→ **Problem description**: Pull every line containing "utilice" out of the material below.

=====

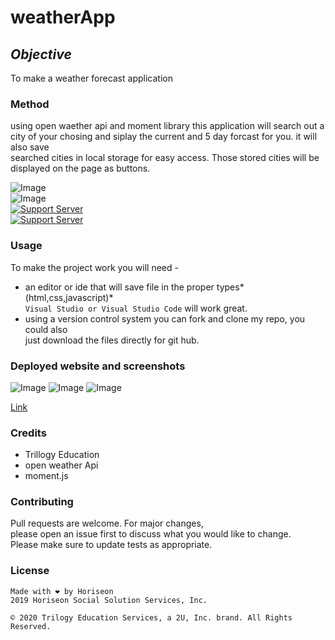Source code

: # weatherApp


## *Objective* 
To make a weather forecast application

### Method
using open waether api and moment library this application will search out a city of your chosing and siplay the current and 5 day forcast for you. it will also save<br>
searched cities in local storage for easy access. Those stored cities will be displayed on the page as buttons.


![Image](https://img.shields.io/badge/languages-html%20%7C%20css%20%7C%20javascript-blue)<br>
![Image](https://img.shields.io/website?down_color=red&down_message=Down&style=plastic&up_color=Lightgreen&up_message=Up&url=https%3A%2F%2Frickycohen88.github.io%2FweatherApp%2F)<br>
[![Support Server](https://img.shields.io/discord/758849764959191071.svg?color=7289da&label=UofMcohort&logo=discord&style=flat-square)](https://discord.gg/HaWKVB6)<br>
[![Support Server](https://img.shields.io/discord/568508644669390905.svg?color=7289da&label=Personal&logo=discord&style=pastic)](https://discord.gg/Sj6HrJQ)




### Usage 

To make the project work you will need -
* an editor or ide that will save file in the proper types*(html,css,javascript)* <br>
`Visual Studio or Visual Studio Code` will work great.
* using a version control system you can fork and clone my repo, you could also<br>
just download the files directly for git hub.

### Deployed website and screenshots
![Image](images/title.JPG "website title")
![Image](images/Screen1.JPG "Screenshot 1")
![Image](images/screen2.JPG "Screenshot 2")

[Link](https://rickycohen88.github.io/weatherApp/)

### Credits
* Trillogy Education
* open weather Api
* moment.js
### Contributing
Pull requests are welcome. For major changes,<br>
please open an issue first to discuss what you would like to change.<br>
 Please make sure to update tests as appropriate.


### License

    Made with ❤️️ by Horiseon
    2019 Horiseon Social Solution Services, Inc.
    
    © 2020 Trilogy Education Services, a 2U, Inc. brand. All Rights Reserved.


   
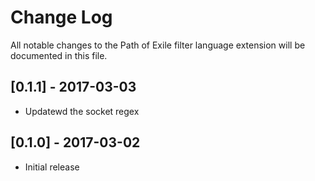 # Change Log

All notable changes to the Path of Exile filter language extension will be documented in this file.

## [0.1.1] - 2017-03-03

- Updatewd the socket regex

## [0.1.0] - 2017-03-02

- Initial release
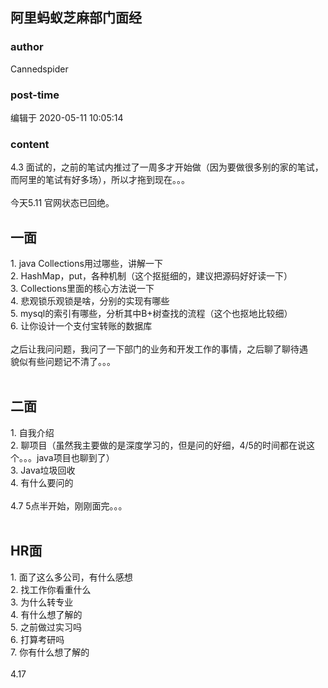 ## 阿里蚂蚁芝麻部门面经
### author 
Cannedspider
### post-time 

编辑于  2020-05-11 10:05:14
### content 
<div class="post-topic-des nc-post-content">
 <div>
  4.3 面试的，之前的笔试内推过了一周多才开始做（因为要做很多别的家的笔试，而阿里的笔试有好多场），所以才拖到现在。。。
 </div>
 <div>
  <br/>
 </div>
 <div>
  今天5.11 官网状态已回绝。
  <br/>
 </div>
 <h2>
  一面
 </h2>
 <div>
  1. java Collections用过哪些，讲解一下
 </div>
 <div>
  2. HashMap，put，各种机制（这个抠挺细的，建议把源码好好读一下）
 </div>
 <div>
  3. Collections里面的核心方法说一下
 </div>
 <div>
  4. 悲观锁乐观锁是啥，分别的实现有哪些
 </div>
 <div>
  5. mysql的索引有哪些，分析其中B+树查找的流程（这个也抠地比较细）
 </div>
 <div>
  6. 让你设计一个支付宝转账的数据库
 </div>
 <div>
  <br/>
 </div>
 <div>
  之后让我问问题，我问了一下部门的业务和开发工作的事情，之后聊了聊待遇
 </div>
 <div>
  貌似有些问题记不清了。。。
 </div>
 <div>
  <br/>
 </div>
 <h2>
  二面
 </h2>
 <div>
  1. 自我介绍
 </div>
 <div>
  2. 聊项目（虽然我主要做的是深度学习的，但是问的好细，4/5的时间都在说这个。。。java项目也聊到了）
 </div>
 <div>
  3. Java垃圾回收
 </div>
 <div>
  4. 有什么要问的
 </div>
 <div>
  <br/>
 </div>
 <div>
  <span>
   4.7
  </span>
  <span>
   5点半开始，刚刚面完。。。
  </span>
  <br/>
 </div>
 <div>
  <span>
   <br/>
  </span>
 </div>
 <h2>
  <span>
   HR面
  </span>
 </h2>
 <div>
  <span>
   1. 面了这么多公司，有什么感想
  </span>
 </div>
 <div>
  <span>
   2. 找工作你看重什么
  </span>
 </div>
 <div>
  <span>
   3. 为什么转专业
  </span>
 </div>
 <div>
  <span>
   4. 有什么想了解的
  </span>
 </div>
 <div>
  <span>
   5. 之前做过实习吗
  </span>
 </div>
 <div>
  <span>
   6. 打算考研吗
  </span>
 </div>
 <div>
  <span>
   7. 你有什么想了解的
  </span>
 </div>
 <div>
  <span>
   <br/>
  </span>
 </div>
 <div>
  <span>
   4.17
  </span>
 </div>
</div>
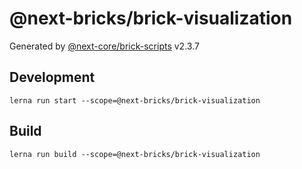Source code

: # @next-bricks/brick-visualization

Generated by [@next-core/brick-scripts] v2.3.7

## Development

`lerna run start --scope=@next-bricks/brick-visualization`

## Build

`lerna run build --scope=@next-bricks/brick-visualization`

[@next-core/brick-scripts]: https://github.com/easyops-cn/next-core/tree/master/packages/brick-scripts
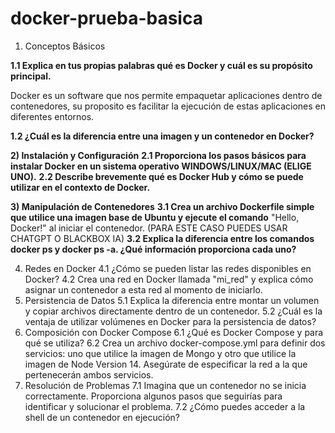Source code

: # docker-prueba-basica

1)  Conceptos Básicos

**1.1 Explica en tus propias palabras qué es Docker y cuál es su propósito principal.**

Docker es un software que nos permite empaquetar aplicaciones dentro de contenedores, su proposito es facilitar la ejecución de estas aplicaciones en diferentes entornos.

**1.2 ¿Cuál es la diferencia entre una imagen y un contenedor en Docker?**

**2) Instalación y Configuración**
**2.1 Proporciona los pasos básicos para instalar Docker en un sistema operativo WINDOWS/LINUX/MAC (ELIGE UNO).**
**2.2 Describe brevemente qué es Docker Hub y cómo se puede utilizar en el contexto de Docker.**

**3) Manipulación de Contenedores**
**3.1 Crea un archivo Dockerfile simple que utilice una imagen base de Ubuntu y ejecute el comando**
"Hello, Docker!" al iniciar el contenedor.  (PARA ESTE CASO PUEDES USAR CHATGPT O BLACKBOX IA)
**3.2 Explica la diferencia entre los comandos docker ps y docker ps -a. ¿Qué información proporciona cada uno?**

4)  Redes en Docker
4.1 ¿Cómo se pueden listar las redes disponibles en Docker?
4.2 Crea una red en Docker llamada "mi_red" y explica cómo asignar un contenedor a esta red al momento de iniciarlo.
6)  Persistencia de Datos
5.1 Explica la diferencia entre montar un volumen y copiar archivos directamente dentro de un contenedor.
5.2 ¿Cuál es la ventaja de utilizar volúmenes en Docker para la persistencia de datos?
7) Composición con Docker Compose
6.1 ¿Qué es Docker Compose y para qué se utiliza?
6.2 Crea un archivo docker-compose.yml para definir dos servicios:
uno que utilice la imagen de Mongo y otro que utilice la imagen de Node Version 14.
Asegúrate de especificar la red a la que pertenecerán ambos servicios.
8)  Resolución de Problemas
7.1 Imagina que un contenedor no se inicia correctamente.
 Proporciona algunos pasos que seguirías para identificar y solucionar el problema.
7.2 ¿Cómo puedes acceder a la shell de un contenedor en ejecución?

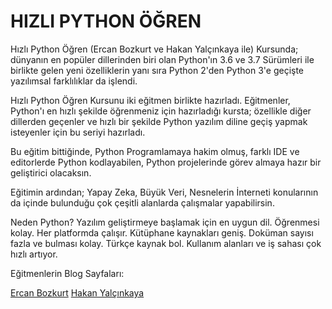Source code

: # HIZLI PYTHON ÖĞREN

Hızlı Python Öğren (Ercan Bozkurt ve Hakan Yalçınkaya ile) Kursunda; dünyanın en popüler dillerinden biri olan Python'ın 3.6 ve 3.7 Sürümleri ile birlikte gelen yeni özelliklerin yanı sıra Python 2'den Python 3'e geçişte yazılımsal farklılıklar da işlendi.

Hızlı Python Öğren Kursunu iki eğitmen birlikte hazırladı. Eğitmenler, Python'ı en hızlı şekilde öğrenmeniz için hazırladığı kursta; özellikle diğer dillerden geçenler ve hızlı bir şekilde Python yazılım diline geçiş yapmak isteyenler için bu seriyi hazırladı. 

Bu eğitim bittiğinde, Python Programlamaya hakim olmuş, farklı IDE ve editorlerde Python kodlayabilen, Python projelerinde görev almaya hazır bir geliştirici olacaksın.

Eğitimin ardından; Yapay Zeka, Büyük Veri, Nesnelerin İnterneti konularının da içinde bulunduğu çok çeşitli alanlarda çalışmalar yapabilirsin.

Neden Python? Yazılım geliştirmeye başlamak için en uygun dil. Öğrenmesi kolay. Her platformda çalışır. Kütüphane kaynakları geniş. Doküman sayısı fazla ve bulması kolay. Türkçe kaynak bol. Kullanım alanları ve iş sahası çok hızlı artıyor.

Eğitmenlerin Blog Sayfaları:

[Ercan Bozkurt](http://ercanbozkurt.blogspot.com/)
[Hakan Yalçınkaya](https://hakanyalcinkaya.github.io/)
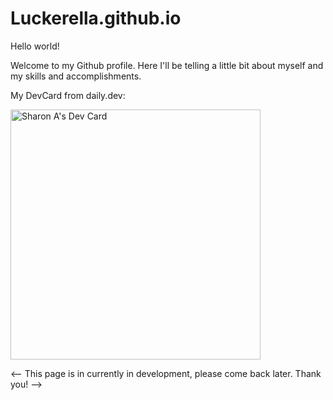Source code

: # Luckerella.github.io
Hello world!

Welcome to my Github profile. Here I'll be telling a little bit about myself and my skills and accomplishments. 

My DevCard from daily.dev:

<a href="https://app.daily.dev/Luckerella"><img src="https://api.daily.dev/devcards/76368eb53aa54ddca908fdca8c414992.png?r=neb" width="400" alt="Sharon A's Dev Card"/></a>


<-- This page is in currently in development, please come back later. Thank you! -->
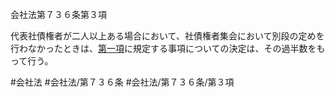 会社法第７３６条第３項

代表社債権者が二人以上ある場合において、社債権者集会において別段の定めを行わなかったときは、[第一項](会社法＿＿＿＿第７３６条第１項)に規定する事項についての決定は、その過半数をもって行う。

#会社法
#会社法/第７３６条
#会社法/第７３６条/第３項
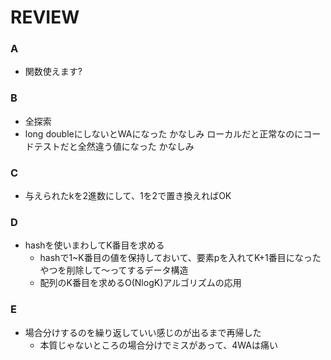 # REVIEW
### A
- 関数使えます?

### B
- 全探索
- long doubleにしないとWAになった かなしみ ローカルだと正常なのにコードテストだと全然違う値になった かなしみ

### C
- 与えられたkを2進数にして、1を2で置き換えればOK

### D
- hashを使いまわしてK番目を求める
  - hashで1~K番目の値を保持しておいて、要素pを入れてK+1番目になったやつを削除して〜ってするデータ構造
  - 配列のK番目を求めるO(NlogK)アルゴリズムの応用

### E
- 場合分けするのを繰り返していい感じのが出るまで再帰した
  - 本質じゃないところの場合分けでミスがあって、4WAは痛い
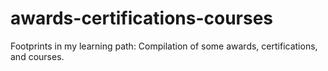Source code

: # awards-certifications-courses
Footprints in my learning path: Compilation of some awards, certifications, and courses. 

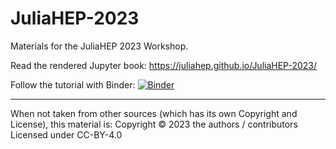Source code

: # JuliaHEP-2023
Materials for the JuliaHEP 2023 Workshop.

Read the rendered Jupyter book: https://juliahep.github.io/JuliaHEP-2023/

Follow the tutorial with Binder:
[![Binder](https://binderhub.ssl-hep.org/badge_logo.svg)](https://binderhub.ssl-hep.org/v2/gh/JuliaHEP/JuliaHEP-2023/HEAD?labpath=julia-intro%2Fdocs%2Fjulia-intro-intro.ipynb)

- - -
When not taken from other sources (which has its own Copyright and License), this material is:
Copyright © 2023 the authors / contributors
Licensed under CC-BY-4.0
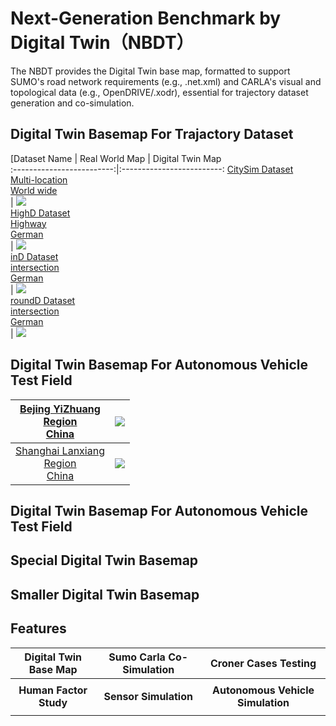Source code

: # Next-Generation Benchmark by Digital Twin（NBDT）
The NBDT provides the Digital Twin base map, formatted to support SUMO's road network requirements (e.g., .net.xml) and CARLA's visual and topological data (e.g., OpenDRIVE/.xodr), essential for trajectory dataset generation and co-simulation.

## Digital Twin Basemap For Trajactory Dataset
[Dataset Name   |  Real World Map | Digital Twin Map   
:-------------------------:|:-------------------------:
[ CitySim Dataset <br />Multi-location<br />World wide <br/>](https://github.com/UCF-SST-Lab/UCF-SST-CitySim1-Dataset)    |  ![](https://github.com/ZhilingResearch/NBDT/main/asset/MainPage/citySim.png)   
[ HighD Dataset <br />Highway<br />German<br/>](https://levelxdata.com/highd-dataset/)    |  ![](https://github.com/ZhilingResearch/NBDT/main/asset/MainPage/highD.png)   
[ inD Dataset <br />intersection<br />German<br/>](https://levelxdata.com/ind-dataset/)    |  ![](https://github.com/ZhilingResearch/NBDT/main/asset/MainPage/inD.png)   
[ roundD Dataset <br />intersection<br />German<br/>](https://levelxdata.com/roundd-dataset/)    |  ![](https://github.com/ZhilingResearch/NBDT/main/asset/MainPage/roundD.png)   


## Digital Twin Basemap For Autonomous Vehicle Test Field

[ Bejing YiZhuang <br />Region<br />China<br/>](https://github.com/ZhilingResearch/NBDT/main/asset/MainPage/bjyz.png)   |  ![](https://github.com/ZhilingResearch/NBDT/main/asset/MainPage/bjyz.png)   
:-------------------------:|:-------------------------:
[ Shanghai Lanxiang <br />Region<br />China<br/>](https://github.com/ZhilingResearch/NBDT/main/asset/MainPage/shlx.png)   |  ![](https://github.com/ZhilingResearch/NBDT/main/asset/MainPage/bjyz.png)   

## Digital Twin Basemap For Autonomous Vehicle Test Field


## Special Digital Twin Basemap



## Smaller Digital Twin Basemap


## Features
Digital Twin Base Map      | Sumo Carla Co-Simulation           |  Croner Cases Testing
:-------------------------:|:-------------------------:|:-------------------------:
![]() | ![]() |![]() 
 **Human Factor Study**   | **Sensor Simulation** | **Autonomous Vehicle Simulation**    
![]() | ![]() | ![]() 


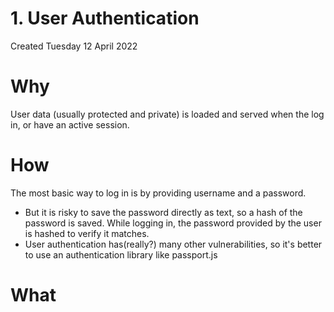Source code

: # 1. User Authentication
Created Tuesday 12 April 2022

# Why
User data (usually protected and private) is loaded and served when the log in, or have an active session.

# How
The most basic way to log in is by providing username and a password.

- But it is risky to save the password directly as text, so a hash of the password is saved. While logging in, the password provided by the user is hashed to verify it matches.
- User authentication has(really?) many other vulnerabilities, so it's better to use an authentication library like passport.js

# What
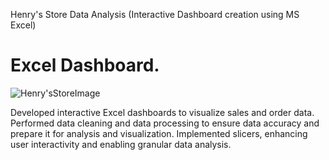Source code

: Henry's Store Data Analysis (Interactive Dashboard creation using MS Excel)
# Excel Dashboard.
![Henry'sStoreImage](https://github.com/user-attachments/assets/94765701-7f28-4d6b-a929-cbf7669bfb7a)


Developed interactive Excel dashboards to visualize sales and order data.
Performed data cleaning and data processing to ensure data accuracy and prepare it for analysis and visualization.
Implemented slicers, enhancing user interactivity and enabling granular data analysis.
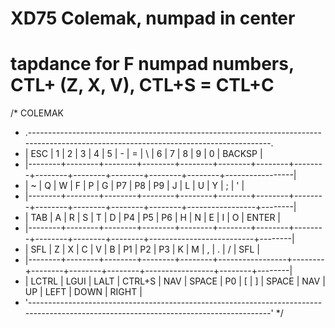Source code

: # XD75 Colemak, numpad in center


# tapdance for F numpad numbers, CTL+ (Z, X, V), CTL+S = CTL+C

/* COLEMAK
 * .--------------------------------------------------------------------------------------------------------------------------------------.
 * | ESC    | 1      | 2      | 3      | 4      | 5      | -      | =      | \      | 6      | 7      | 8      | 9      | 0      | BACKSP |
 * |--------+--------+--------+--------+--------+--------+--------+--------+--------+--------+--------+--------+--------+-----------------|
 * | ~      | Q      | W      | F      | P      | G      | P7     | P8     | P9     | J      | L      | U      | Y      | ;      | '      |
 * |--------+--------+--------+--------+--------+--------+--------+--------+--------+--------+--------+--------+-----------------+--------|
 * | TAB    | A      | R      | S      | T      | D      | P4     | P5     | P6     | H      | N      | E      | I      | O      | ENTER  |
 * |--------+--------+--------+--------+--------+--------+--------+--------+--------+--------+--------+--------------------------+--------|
 * | SFL    | Z      | X      | C      | V      | B      | P1     | P2     | P3     | K      | M      | ,      | .      | /      | SFL    |
 * |--------+--------+--------+--------+--------+-----------------+--------+--------+--------+--------+-----------------+--------+--------|
 * | LCTRL  | LGUI   | LALT   | CTRL+S | NAV    | SPACE  | P0     |  [     | ]      | SPACE  | NAV    |   UP   |  LEFT  |  DOWN  | RIGHT  |
 * '--------------------------------------------------------------------------------------------------------------------------------------'
 */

=====

→ **The answer**:
**3.1 Crea un archivo Dockerfile simple que utilice una imagen base de Ubuntu y ejecute el comando**
uno que utilice la imagen de Mongo y otro que utilice la imagen de Node Version 14.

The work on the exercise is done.